A vacância nos Fundos de Investimento Imobiliário (FIIs) precisa ser analisada com cuidado para evitar decisões equivocadas por parte dos investidores, alerta Lana Santos, analista do Research do Clube FII. Segundo a especialista, interpretar o indicador de forma isolada pode levar tanto à rejeição prematura de um fundo quanto à falsa sensação de segurança quando a taxa é baixa. A recomendação é considerar o indicador dentro de um contexto mais amplo.

Vacância física versus vacância financeira

Lana Santos explica que existem duas formas distintas de medir a vacância. A vacância física refere-se à fração da área desocupada em um imóvel. Já a vacância financeira mede a parcela da receita que o fundo deixa de receber por causa de espaços sem inquilinos, inadimplência ou períodos de carência contratual. Um imóvel pode apresentar alta vacância física e, ainda assim, preservar boa parte da receita do fundo, enquanto uma única desocupação em área de alto aluguel pode reduzir significativamente os ganhos.

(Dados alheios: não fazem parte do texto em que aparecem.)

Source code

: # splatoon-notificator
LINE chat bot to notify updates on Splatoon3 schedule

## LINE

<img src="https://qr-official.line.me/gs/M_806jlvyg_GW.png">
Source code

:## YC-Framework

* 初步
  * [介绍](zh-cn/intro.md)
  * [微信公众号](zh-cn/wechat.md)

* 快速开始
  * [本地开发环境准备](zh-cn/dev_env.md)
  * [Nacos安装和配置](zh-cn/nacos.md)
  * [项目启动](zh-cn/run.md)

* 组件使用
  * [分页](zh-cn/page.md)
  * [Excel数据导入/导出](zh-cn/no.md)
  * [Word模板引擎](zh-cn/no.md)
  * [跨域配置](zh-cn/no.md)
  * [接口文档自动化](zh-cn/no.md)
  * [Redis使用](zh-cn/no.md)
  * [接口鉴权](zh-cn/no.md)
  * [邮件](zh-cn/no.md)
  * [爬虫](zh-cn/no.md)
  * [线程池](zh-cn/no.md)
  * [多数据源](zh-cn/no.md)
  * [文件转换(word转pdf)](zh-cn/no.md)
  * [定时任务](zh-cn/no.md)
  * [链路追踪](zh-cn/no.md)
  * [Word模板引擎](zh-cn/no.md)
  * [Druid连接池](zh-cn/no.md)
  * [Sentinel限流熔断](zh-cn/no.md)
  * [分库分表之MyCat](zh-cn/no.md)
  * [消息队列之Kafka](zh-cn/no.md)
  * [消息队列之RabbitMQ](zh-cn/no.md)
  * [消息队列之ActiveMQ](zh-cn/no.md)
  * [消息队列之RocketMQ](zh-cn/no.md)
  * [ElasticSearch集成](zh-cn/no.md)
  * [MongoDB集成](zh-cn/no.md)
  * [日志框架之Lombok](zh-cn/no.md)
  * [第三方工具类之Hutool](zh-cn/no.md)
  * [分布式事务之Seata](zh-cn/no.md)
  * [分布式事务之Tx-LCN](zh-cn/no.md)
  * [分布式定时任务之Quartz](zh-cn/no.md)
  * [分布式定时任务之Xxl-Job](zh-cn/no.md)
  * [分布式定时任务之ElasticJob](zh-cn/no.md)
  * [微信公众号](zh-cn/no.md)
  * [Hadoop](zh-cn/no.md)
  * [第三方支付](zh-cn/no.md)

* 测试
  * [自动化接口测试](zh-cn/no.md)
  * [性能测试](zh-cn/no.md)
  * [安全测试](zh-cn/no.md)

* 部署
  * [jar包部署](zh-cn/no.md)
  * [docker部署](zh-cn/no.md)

Importância do histórico e do contexto

A especialista destaca que a evolução do indicador ao longo do tempo é mais relevante do que um número pontual. Uma tendência de queda na vacância indica capacidade de atração de locatários pela gestão, enquanto níveis elevados e persistentes podem sinalizar problemas estruturais no ativo ou na estratégia do fundo. “Contexto é tudo e não pode ser ignorado”, afirma Santos.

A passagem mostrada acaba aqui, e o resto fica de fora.